Pemerintah sendiri, menurut Selmi, menargetkan ketebalan mangrove yang bisa ditanam bisa mencapai 200 meter, namun semuanya tergantung pada kondisi pesisir yang ada.

Poin penting dalam program penanaman ini, tambah Selmi, adalah dukungan masyarakat yang besar dan tidak adanya penolakan karena klaim kawasan, sebagaimana banyak terjadi di daerah lain.

“Di sini tak ada yang namanya kavling-kavling lahan, tak ada warga yang tiba-tiba mengaku sebagai pemilik lahan karena sejak awal mereka sadar bahwa wilayah pesisir ini adalah milik negara,” tambahnya.

Majid (45), salah seorang nelayan yang terlibat dalam penanaman ini sejak awal mengaku tertarik ikut terlibat karena adanya rasa perduli pada kondisi pesisir di daerah tersebut.

“Kalau ada mangrove maka bisa menahan ombak, selama ini memang di sini kosong. Kita juga diberitahu banyak manfaatnya jika mangrove dijaga,” katanya.

Secara ekonomi, mulai tumbuhnya mangrove di kawasan tersebut perlahan berdampak pada pendapatan nelayan. Hamparan mangrove itu ternyata menjadi tempat bertelurnya kepiting rajungan dan kepiting bakau.

Menurut Majid, meski di daerah tersebut dulunya sudah banyak ditemukan kepiting, namun ukurannya kecil dan tak banyak. Sekarang perubahan besar telah terjadi, khususnya dalam dua tahun terakhir.

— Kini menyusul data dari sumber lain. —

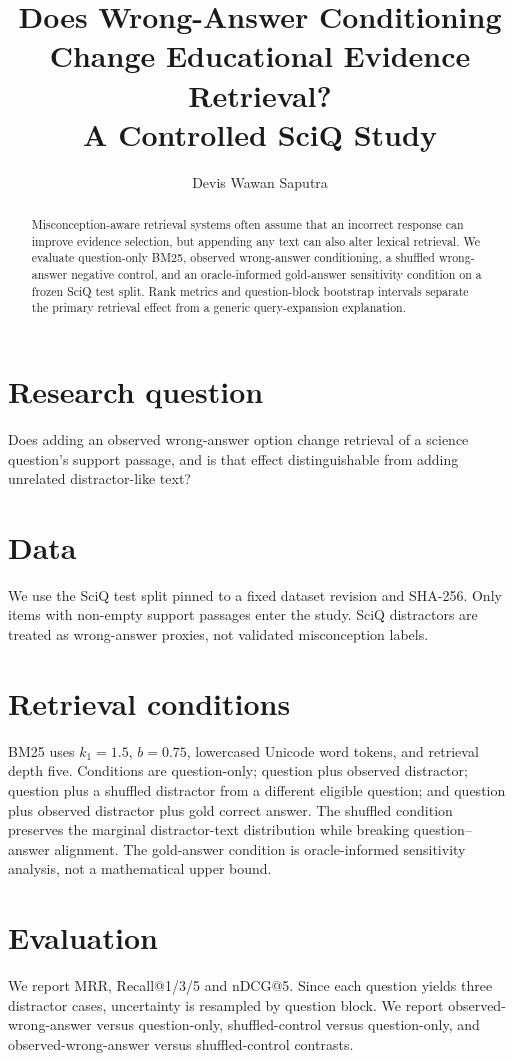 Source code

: \documentclass[11pt]{article}
\title{Does Wrong-Answer Conditioning Change Educational Evidence Retrieval?\\A Controlled SciQ Study}
\author{Devis Wawan Saputra}
\date{}
\begin{document}
\maketitle

\begin{abstract}
Misconception-aware retrieval systems often assume that an incorrect response can improve evidence selection, but appending any text can also alter lexical retrieval. We evaluate question-only BM25, observed wrong-answer conditioning, a shuffled wrong-answer negative control, and an oracle-informed gold-answer sensitivity condition on a frozen SciQ test split. Rank metrics and question-block bootstrap intervals separate the primary retrieval effect from a generic query-expansion explanation.
\end{abstract}

\section{Research question}
Does adding an observed wrong-answer option change retrieval of a science question's support passage, and is that effect distinguishable from adding unrelated distractor-like text?

\section{Data}
We use the SciQ test split \cite{welbl2017sciq} pinned to a fixed dataset revision and SHA-256. Only items with non-empty support passages enter the study. SciQ distractors are treated as wrong-answer proxies, not validated misconception labels.

\section{Retrieval conditions}
BM25 \cite{robertson2009bm25} uses $k_1=1.5$, $b=0.75$, lowercased Unicode word tokens, and retrieval depth five. Conditions are question-only; question plus observed distractor; question plus a shuffled distractor from a different eligible question; and question plus observed distractor plus gold correct answer. The shuffled condition preserves the marginal distractor-text distribution while breaking question--answer alignment. The gold-answer condition is oracle-informed sensitivity analysis, not a mathematical upper bound.

\section{Evaluation}
We report MRR, Recall@1/3/5 and nDCG@5. Since each question yields three distractor cases, uncertainty is resampled by question block. We report observed-wrong-answer versus question-only, shuffled-control versus question-only, and observed-wrong-answer versus shuffled-control contrasts.
\end{document}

“Sekarang sudah mulai banyak dan besar-besar. Kita tak usah jauh-jauh lagi mencari karena di sekitar sini sudah banyak,” katanya.

Tracking mangrove yang dibangun baru sekitar 170 meter. Diharapkan pada tahun 2017 mendatang panjangnya akan mencapai beberapa kilometer yang membentang sepanjang pesisir utara Kota Makassar. Tracking ini juga berfungsi dermaga bagi nelayan setempat. Foto: Wahyu Chandra
Tracking mangrove yang dibangun baru sekitar 170 meter. Diharapkan pada tahun 2017 mendatang panjangnya akan mencapai beberapa kilometer yang membentang sepanjang pesisir utara Kota Makassar. Tracking ini juga berfungsi dermaga bagi nelayan setempat. Foto: Wahyu Chandra

Kadir (46), nelayan lainnya, mengakui dalam sehari bisa mendapatkan hingga 3 kg kepiting rajungan, yang dijualnya dengan harga Rp18 ribu per kg. Di tahun sebelumnya bahkan setengahnya pun ia tidak bisa peroleh. “Boleh dikata kita sedikit terbantu dengan adanya mangrove ini. Ikan-ikan pun sudah mulai banyak karena mangrove sebagai tempat bertelur terjaga dengan baik,” tambah Kadir.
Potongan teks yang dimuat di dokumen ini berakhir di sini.